PROMPT: In the entries below, find the line with "void drawSimple(Model *m, mat4" and the line with "inpainted square with". Repeat exactly everything between them, those two lines included, but not the pictures.

DATA RECORDS:
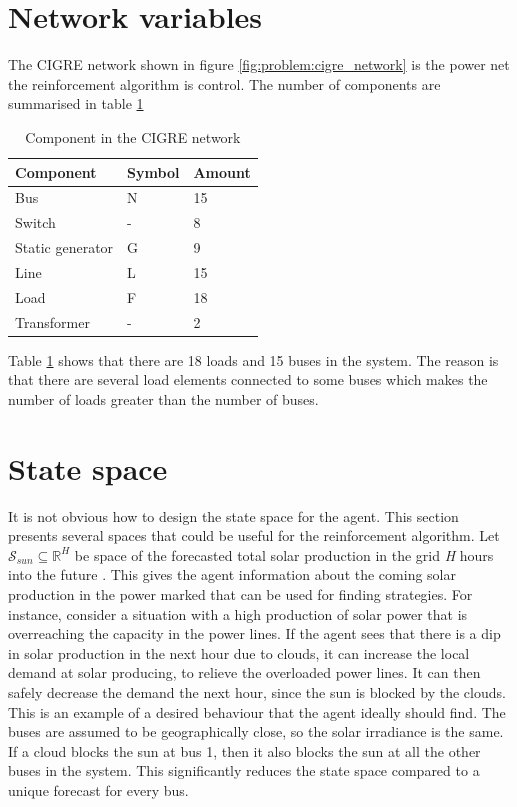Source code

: \documentclass[class=book, crop=false]{standalone}
\begin{document}
\section{Network variables}
The CIGRE network shown in figure \ref{fig:problem:cigre_network} is the power net the reinforcement algorithm is control. The number of components are summarised in table \ref{table:cigre_components}

\begin{table}[ht]
\centering
\caption{Component in the CIGRE network}
\label{table:cigre_components}
\begin{tabular}{l|ll}

Component  & Symbol & Amount 
\\ 
\hline
Bus & N & 15 \\
Switch & - & 8 \\
Static generator & G & 9 \\ 
Line & L & 15 \\
Load & F & 18 \\
Transformer &- & 2

 \\
\hline
\end{tabular}
\end{table}
Table \ref{table:cigre_components} shows that there are 18 loads and 15 buses in the system. The reason is that there are several load elements connected to some buses which makes the number of loads greater than the number of buses.  



\section{State space}
It is not obvious how to design the state space for the agent. This section presents several spaces that could be useful for the reinforcement algorithm. Let $\mathcal{S}_{sun} \subseteq  \mathbb{R}^{H}$ be space of the forecasted total solar production in the grid \textit{H} hours into the future . This gives the agent information about the coming solar production in the power marked that can be used for finding strategies. For instance, consider a situation with a high production of solar power that is overreaching the capacity in the power lines. If the agent sees that there is a dip in solar production in the next hour due to clouds, it can increase the local demand at solar producing, to relieve the overloaded power lines. It can then safely decrease the demand the next hour, since the sun is blocked by the clouds. This is an example of a desired behaviour that the agent ideally should find. The buses are assumed to be geographically close, so the solar irradiance is the same. If a cloud blocks the sun at bus 1, then it also blocks the sun at all the other buses in the system. This significantly reduces the state space compared to a unique forecast for every bus. 
\end{document}
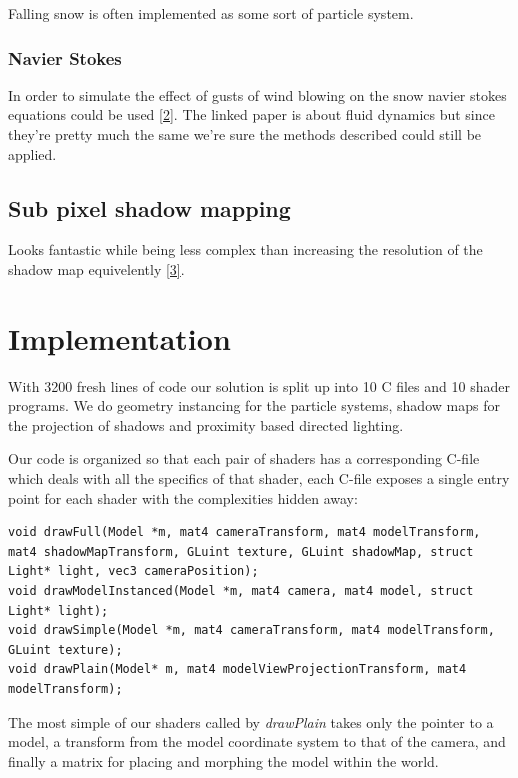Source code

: \documentclass[a4paper,12pt]{article}
\begin{document}
Falling snow is often implemented as some sort of particle system.

\subsubsection{Navier Stokes}

In order to simulate the effect of gusts of wind blowing on the snow navier stokes equations could be used \href{http://www.intpowertechcorp.com/GDC03.pdf}{[2]}. The linked paper is about fluid dynamics but since they're pretty much the same we're sure the methods described could still be applied.


\subsection{Sub pixel shadow mapping}
Looks fantastic while being less complex than increasing the resolution of the shadow map equivelently \href{https://www.youtube.com/watch?v=YSQDNy28SDM}{[3]}.


\section{Implementation}

With 3200 fresh lines of code our solution is split up into 10 C files and 10 shader programs. We do geometry instancing for the particle systems, shadow maps for the projection of shadows and proximity based directed lighting.

Our code is organized so that each pair of shaders has a corresponding C-file which deals with all the specifics of that shader, each C-file exposes a single entry point for each shader with the complexities hidden away:

\begin{lstlisting}[label=lst:entry-points,caption= The entry points of each shader pair\, listed in decreasing complexity.]
void drawFull(Model *m, mat4 cameraTransform, mat4 modelTransform, mat4 shadowMapTransform, GLuint texture, GLuint shadowMap, struct Light* light, vec3 cameraPosition);
void drawModelInstanced(Model *m, mat4 camera, mat4 model, struct Light* light);
void drawSimple(Model *m, mat4 cameraTransform, mat4 modelTransform, GLuint texture);
void drawPlain(Model* m, mat4 modelViewProjectionTransform, mat4 modelTransform);
\end{lstlisting}

The most simple of our shaders called by \emph{drawPlain} takes only the pointer to a model, a transform from the model coordinate system to that of the camera, and finally a matrix for placing and morphing the model within the world.
\end{document}
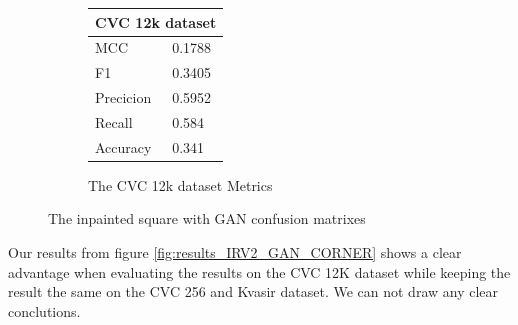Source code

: \begin{figure}[h]
\begin{subfigure}[b]{0.25\textwidth}
        \begin{tabular}{ll}
        \toprule
        \multicolumn{2}{c}{CVC 12k dataset}        \\
        \midrule
        MCC 		& 0.1788 \\
        F1  		& 0.3405 \\
        Precicion  	& 0.5952 \\
        Recall     	& 0.584 \\
        Accuracy	& 0.341 \\
        \bottomrule
        \end{tabular}
\caption{The CVC 12k dataset Metrics}
\label{tab:cvc12k_metrics_IRV2_GAN_SQUARE}
\end{subfigure}
\caption{The inpainted square with GAN confusion matrixes}
\label{fig:results_IRV2_GAN_SQUARE}
\end{figure}
\FloatBarrier

Our results from figure \ref{fig:results_IRV2_GAN_CORNER} shows a clear advantage when evaluating the results on the CVC 12K dataset while keeping the result the same on the CVC 256 and Kvasir dataset. 
We can not draw any clear conclutions.




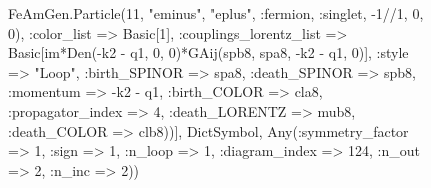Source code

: \documentclass{revtex4}
\begin{document}
\begin{figure}[!htb]
\begin{center}
{FeAmGen.Particle(11, "eminus", "eplus", :fermion, :singlet, -1//1, 0, 0), :color_list => Basic[1], :couplings_lorentz_list => Basic[im*Den(-k2 - q1, 0, 0)*GAij(spb8, spa8, -k2 - q1, 0)], :style => "Loop", :birth_SPINOR => spa8, :death_SPINOR => spb8, :momentum => -k2 - q1, :birth_COLOR => cla8, :propagator_index => 4, :death_LORENTZ => mub8, :death_COLOR => clb8))], Dict{Symbol, Any}(:symmetry_factor => 1, :sign => 1, :n_loop => 1, :diagram_index => 124, :n_out => 2, :n_inc => 2)) 
}
\end{center}
\end{figure}
\end{document}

RESPONSE TO THIS EXERCISE:
void drawSimple(Model *m, mat4 cameraTransform, mat4 modelTransform, GLuint texture);
void drawPlain(Model* m, mat4 modelViewProjectionTransform, mat4 modelTransform);
\end{lstlisting}

The most simple of our shaders called by \emph{drawPlain} takes only the pointer to a model, a transform from the model coordinate system to that of the camera, and finally a matrix for placing and morphing the model within the world.
\end{document}
Source code

: \begin{figure}[h]
\begin{subfigure}[b]{0.25\textwidth}
        \begin{tabular}{ll}
        \toprule
        \multicolumn{2}{c}{CVC 12k dataset}        \\
        \midrule
        MCC 		& 0.1788 \\
        F1  		& 0.3405 \\
        Precicion  	& 0.5952 \\
        Recall     	& 0.584 \\
        Accuracy	& 0.341 \\
        \bottomrule
        \end{tabular}
\caption{The CVC 12k dataset Metrics}
\label{tab:cvc12k_metrics_IRV2_GAN_SQUARE}
\end{subfigure}
\caption{The inpainted square with GAN confusion matrixes}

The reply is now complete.